(DATASET EXCERPTS)

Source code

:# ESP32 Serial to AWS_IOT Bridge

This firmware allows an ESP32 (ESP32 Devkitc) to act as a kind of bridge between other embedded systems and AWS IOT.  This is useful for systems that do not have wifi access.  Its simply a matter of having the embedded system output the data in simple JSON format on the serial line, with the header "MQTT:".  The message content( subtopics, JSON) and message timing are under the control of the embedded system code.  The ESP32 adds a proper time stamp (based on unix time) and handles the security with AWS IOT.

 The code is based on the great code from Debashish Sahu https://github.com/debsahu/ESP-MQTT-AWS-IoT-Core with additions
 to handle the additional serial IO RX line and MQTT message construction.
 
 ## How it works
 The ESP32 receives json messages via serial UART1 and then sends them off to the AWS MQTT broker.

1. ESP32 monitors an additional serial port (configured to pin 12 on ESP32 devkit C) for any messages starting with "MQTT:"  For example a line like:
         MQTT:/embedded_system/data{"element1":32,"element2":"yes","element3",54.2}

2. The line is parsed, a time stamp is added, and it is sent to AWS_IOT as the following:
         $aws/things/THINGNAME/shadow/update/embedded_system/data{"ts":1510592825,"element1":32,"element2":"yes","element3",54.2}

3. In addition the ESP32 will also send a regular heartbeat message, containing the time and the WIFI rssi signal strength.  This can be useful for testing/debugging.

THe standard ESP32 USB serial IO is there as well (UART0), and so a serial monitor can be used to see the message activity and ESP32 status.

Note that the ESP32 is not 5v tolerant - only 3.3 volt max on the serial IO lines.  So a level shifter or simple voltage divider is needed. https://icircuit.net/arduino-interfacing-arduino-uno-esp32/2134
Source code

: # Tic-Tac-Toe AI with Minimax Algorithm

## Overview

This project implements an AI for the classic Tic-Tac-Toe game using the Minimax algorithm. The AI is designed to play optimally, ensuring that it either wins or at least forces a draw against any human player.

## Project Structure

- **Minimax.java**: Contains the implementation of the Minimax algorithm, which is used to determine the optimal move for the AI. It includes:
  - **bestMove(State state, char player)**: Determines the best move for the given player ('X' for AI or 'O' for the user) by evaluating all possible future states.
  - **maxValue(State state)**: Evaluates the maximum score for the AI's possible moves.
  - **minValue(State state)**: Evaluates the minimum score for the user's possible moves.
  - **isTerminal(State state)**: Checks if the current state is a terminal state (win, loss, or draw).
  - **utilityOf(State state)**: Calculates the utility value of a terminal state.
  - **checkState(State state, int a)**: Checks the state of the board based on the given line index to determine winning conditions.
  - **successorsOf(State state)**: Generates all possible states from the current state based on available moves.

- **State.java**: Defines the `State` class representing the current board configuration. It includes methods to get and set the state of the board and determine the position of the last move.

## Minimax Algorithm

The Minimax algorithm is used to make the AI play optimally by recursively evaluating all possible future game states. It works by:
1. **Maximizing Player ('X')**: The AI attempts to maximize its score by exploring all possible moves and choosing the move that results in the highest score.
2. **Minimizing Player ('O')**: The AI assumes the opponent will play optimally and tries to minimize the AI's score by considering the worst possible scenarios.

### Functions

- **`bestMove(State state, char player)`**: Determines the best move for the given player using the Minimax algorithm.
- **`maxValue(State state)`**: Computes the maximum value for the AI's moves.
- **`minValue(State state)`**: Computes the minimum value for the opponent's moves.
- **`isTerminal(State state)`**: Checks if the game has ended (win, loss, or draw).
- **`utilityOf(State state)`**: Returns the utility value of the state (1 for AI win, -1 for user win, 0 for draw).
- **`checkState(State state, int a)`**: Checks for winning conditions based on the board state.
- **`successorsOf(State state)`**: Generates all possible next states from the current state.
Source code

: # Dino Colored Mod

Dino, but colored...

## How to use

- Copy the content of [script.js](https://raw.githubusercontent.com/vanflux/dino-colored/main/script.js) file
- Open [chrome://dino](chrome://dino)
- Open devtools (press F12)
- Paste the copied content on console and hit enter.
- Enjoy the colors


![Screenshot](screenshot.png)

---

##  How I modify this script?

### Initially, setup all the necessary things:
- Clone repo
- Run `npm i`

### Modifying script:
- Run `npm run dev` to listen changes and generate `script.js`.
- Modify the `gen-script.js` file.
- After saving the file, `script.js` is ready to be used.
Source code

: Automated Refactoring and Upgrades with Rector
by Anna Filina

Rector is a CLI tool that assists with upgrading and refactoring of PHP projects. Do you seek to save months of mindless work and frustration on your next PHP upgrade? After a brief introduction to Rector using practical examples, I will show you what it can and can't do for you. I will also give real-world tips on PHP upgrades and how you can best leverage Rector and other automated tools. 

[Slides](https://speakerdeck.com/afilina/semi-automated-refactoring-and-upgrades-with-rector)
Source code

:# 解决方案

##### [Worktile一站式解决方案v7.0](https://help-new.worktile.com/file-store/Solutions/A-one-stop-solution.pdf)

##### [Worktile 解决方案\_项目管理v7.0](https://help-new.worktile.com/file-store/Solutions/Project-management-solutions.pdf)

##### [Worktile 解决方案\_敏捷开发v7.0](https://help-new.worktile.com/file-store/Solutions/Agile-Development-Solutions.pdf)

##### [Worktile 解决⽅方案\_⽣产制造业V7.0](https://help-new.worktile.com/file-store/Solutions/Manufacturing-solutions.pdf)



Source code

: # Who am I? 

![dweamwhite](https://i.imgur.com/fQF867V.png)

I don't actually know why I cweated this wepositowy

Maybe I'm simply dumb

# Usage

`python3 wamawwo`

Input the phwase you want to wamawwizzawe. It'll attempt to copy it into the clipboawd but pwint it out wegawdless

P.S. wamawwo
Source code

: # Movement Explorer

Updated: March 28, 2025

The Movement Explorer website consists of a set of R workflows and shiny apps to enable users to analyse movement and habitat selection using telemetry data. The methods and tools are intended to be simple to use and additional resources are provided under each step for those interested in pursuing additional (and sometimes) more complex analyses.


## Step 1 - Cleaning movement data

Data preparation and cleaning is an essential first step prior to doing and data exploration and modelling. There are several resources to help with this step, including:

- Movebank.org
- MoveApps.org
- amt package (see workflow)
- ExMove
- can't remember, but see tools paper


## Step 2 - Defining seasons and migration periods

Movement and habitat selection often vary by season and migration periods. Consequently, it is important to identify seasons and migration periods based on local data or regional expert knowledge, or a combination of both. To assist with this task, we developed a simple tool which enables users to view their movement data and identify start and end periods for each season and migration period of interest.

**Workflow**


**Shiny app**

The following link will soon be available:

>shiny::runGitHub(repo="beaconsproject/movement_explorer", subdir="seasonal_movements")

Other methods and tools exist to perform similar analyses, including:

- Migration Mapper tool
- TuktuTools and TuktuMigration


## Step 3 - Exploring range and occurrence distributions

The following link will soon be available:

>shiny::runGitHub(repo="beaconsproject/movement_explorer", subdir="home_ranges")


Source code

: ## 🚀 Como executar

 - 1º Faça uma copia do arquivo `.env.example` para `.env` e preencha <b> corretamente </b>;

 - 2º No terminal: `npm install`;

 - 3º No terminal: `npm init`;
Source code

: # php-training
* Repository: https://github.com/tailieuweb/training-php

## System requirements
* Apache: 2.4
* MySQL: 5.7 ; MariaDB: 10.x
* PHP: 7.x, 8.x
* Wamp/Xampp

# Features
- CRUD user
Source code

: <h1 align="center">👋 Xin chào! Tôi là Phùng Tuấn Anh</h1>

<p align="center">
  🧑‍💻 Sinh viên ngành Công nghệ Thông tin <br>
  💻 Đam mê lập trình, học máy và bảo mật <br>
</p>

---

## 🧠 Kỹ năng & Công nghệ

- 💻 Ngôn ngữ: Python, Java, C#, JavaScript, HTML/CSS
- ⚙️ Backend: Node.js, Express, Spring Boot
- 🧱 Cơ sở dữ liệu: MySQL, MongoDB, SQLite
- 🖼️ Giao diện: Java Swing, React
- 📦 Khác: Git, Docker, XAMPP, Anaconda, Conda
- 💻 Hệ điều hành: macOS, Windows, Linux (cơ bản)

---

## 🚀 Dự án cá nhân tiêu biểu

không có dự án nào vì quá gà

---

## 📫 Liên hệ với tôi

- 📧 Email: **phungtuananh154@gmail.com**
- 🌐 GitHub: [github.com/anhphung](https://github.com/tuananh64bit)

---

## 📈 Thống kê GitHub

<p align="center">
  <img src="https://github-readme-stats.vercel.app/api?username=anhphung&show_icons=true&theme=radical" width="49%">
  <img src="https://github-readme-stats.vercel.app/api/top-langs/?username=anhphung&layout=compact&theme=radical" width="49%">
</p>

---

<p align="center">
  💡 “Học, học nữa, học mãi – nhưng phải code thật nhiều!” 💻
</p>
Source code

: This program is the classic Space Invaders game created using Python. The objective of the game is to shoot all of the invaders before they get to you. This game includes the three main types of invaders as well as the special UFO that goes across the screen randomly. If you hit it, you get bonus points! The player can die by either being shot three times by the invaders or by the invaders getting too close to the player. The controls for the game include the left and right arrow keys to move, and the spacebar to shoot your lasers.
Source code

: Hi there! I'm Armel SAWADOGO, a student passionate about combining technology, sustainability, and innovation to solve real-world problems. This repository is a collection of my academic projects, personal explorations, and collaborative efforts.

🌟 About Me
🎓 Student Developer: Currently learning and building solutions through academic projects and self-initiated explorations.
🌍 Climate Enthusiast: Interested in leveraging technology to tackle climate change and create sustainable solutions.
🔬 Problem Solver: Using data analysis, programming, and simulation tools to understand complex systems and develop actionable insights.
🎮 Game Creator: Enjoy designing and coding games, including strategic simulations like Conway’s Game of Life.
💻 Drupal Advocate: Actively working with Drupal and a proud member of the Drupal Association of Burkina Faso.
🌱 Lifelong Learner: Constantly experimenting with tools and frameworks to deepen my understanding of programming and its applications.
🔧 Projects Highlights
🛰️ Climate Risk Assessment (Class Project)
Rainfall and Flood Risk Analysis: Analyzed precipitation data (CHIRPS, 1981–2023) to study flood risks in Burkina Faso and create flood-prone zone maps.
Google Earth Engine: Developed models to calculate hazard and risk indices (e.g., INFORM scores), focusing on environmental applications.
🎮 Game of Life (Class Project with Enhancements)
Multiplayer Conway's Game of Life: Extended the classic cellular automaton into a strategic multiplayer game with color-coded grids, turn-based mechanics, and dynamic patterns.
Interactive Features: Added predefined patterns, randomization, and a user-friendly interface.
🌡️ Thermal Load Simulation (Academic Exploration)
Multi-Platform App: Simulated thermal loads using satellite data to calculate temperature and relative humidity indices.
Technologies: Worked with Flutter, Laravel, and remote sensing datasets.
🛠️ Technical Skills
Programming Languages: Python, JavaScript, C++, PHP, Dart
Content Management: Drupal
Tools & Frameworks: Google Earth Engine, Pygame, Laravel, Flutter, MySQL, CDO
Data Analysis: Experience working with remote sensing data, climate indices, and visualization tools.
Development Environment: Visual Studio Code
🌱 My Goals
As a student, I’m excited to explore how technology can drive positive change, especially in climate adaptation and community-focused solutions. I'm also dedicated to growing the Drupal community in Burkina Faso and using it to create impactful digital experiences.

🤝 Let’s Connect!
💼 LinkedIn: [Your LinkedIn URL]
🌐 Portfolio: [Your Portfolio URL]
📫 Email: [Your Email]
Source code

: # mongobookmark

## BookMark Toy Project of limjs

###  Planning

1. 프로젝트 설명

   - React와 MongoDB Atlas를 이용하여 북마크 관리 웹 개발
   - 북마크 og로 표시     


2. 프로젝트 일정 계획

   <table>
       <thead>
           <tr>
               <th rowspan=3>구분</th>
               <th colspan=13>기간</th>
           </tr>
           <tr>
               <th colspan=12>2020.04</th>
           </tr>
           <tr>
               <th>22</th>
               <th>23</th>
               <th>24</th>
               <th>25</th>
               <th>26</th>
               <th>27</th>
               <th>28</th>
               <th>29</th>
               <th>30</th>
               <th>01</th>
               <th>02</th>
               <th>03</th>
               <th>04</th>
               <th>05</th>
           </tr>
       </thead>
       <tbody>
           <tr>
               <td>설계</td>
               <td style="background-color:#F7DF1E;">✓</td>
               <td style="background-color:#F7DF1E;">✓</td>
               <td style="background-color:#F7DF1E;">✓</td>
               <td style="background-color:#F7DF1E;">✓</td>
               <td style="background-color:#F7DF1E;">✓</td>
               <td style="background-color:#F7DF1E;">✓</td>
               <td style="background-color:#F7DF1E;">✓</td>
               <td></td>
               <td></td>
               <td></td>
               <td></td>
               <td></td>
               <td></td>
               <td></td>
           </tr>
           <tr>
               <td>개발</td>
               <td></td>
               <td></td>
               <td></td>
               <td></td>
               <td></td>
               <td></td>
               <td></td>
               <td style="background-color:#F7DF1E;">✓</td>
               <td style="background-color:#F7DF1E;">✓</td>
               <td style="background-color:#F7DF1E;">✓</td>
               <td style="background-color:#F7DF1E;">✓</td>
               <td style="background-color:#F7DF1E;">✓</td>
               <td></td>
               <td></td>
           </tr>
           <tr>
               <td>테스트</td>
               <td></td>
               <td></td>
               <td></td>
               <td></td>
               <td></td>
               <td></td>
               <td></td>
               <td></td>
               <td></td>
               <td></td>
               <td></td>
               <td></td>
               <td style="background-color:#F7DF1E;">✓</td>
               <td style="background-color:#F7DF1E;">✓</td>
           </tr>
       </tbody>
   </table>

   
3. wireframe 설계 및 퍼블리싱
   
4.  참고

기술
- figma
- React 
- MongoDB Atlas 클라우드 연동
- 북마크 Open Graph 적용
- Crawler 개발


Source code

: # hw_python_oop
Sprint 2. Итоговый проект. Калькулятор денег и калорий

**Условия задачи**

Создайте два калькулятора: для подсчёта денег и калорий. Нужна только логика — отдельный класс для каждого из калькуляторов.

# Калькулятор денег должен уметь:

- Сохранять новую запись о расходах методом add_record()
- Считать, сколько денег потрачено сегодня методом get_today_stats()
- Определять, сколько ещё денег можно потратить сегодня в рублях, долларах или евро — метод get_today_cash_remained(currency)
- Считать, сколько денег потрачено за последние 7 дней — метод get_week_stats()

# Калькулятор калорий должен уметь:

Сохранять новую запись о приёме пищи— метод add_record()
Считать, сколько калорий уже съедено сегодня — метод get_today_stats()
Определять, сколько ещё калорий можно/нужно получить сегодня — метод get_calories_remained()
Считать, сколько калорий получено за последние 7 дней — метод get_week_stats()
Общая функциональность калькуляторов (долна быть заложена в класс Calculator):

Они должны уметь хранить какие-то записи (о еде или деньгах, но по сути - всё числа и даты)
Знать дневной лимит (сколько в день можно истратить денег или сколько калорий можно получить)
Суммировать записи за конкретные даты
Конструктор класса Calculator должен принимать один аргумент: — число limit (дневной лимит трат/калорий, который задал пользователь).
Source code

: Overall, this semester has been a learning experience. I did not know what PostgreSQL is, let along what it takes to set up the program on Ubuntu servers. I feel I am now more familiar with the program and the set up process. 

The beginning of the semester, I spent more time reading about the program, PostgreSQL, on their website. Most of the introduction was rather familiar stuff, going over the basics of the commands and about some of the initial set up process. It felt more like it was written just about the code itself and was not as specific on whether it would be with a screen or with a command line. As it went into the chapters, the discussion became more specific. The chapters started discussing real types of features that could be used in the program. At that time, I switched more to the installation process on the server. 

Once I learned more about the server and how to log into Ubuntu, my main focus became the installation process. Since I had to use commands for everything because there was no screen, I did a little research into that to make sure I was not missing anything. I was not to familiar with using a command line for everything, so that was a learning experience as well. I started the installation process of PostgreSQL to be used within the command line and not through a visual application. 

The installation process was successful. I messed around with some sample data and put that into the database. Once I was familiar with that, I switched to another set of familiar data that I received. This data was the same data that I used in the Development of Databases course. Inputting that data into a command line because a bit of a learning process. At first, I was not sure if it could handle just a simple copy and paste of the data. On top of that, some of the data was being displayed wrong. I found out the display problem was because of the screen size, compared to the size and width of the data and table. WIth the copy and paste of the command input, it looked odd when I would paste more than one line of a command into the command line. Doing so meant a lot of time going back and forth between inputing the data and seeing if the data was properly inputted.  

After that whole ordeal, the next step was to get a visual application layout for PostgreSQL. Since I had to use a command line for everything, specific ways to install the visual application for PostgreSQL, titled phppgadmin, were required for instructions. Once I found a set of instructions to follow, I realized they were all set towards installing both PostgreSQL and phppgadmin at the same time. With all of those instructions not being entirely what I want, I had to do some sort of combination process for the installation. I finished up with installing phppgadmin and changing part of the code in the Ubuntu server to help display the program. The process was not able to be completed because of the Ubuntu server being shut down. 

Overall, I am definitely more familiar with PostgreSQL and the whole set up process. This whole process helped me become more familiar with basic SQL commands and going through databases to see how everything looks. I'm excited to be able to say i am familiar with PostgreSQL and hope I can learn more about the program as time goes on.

(End DATASET EXCERPTS)

**PROBLEM TO WORK ON**
Starting at the line above that holds "shoot your lasers." and ending at the line that holds "of Burkina Faso.", transcribe each line exactly and include no other lines.

**YOUR SOLUTION**
: This program is the classic Space Invaders game created using Python. The objective of the game is to shoot all of the invaders before they get to you. This game includes the three main types of invaders as well as the special UFO that goes across the screen randomly. If you hit it, you get bonus points! The player can die by either being shot three times by the invaders or by the invaders getting too close to the player. The controls for the game include the left and right arrow keys to move, and the spacebar to shoot your lasers.
Source code

: Hi there! I'm Armel SAWADOGO, a student passionate about combining technology, sustainability, and innovation to solve real-world problems. This repository is a collection of my academic projects, personal explorations, and collaborative efforts.

🌟 About Me
🎓 Student Developer: Currently learning and building solutions through academic projects and self-initiated explorations.
🌍 Climate Enthusiast: Interested in leveraging technology to tackle climate change and create sustainable solutions.
🔬 Problem Solver: Using data analysis, programming, and simulation tools to understand complex systems and develop actionable insights.
🎮 Game Creator: Enjoy designing and coding games, including strategic simulations like Conway’s Game of Life.
💻 Drupal Advocate: Actively working with Drupal and a proud member of the Drupal Association of Burkina Faso.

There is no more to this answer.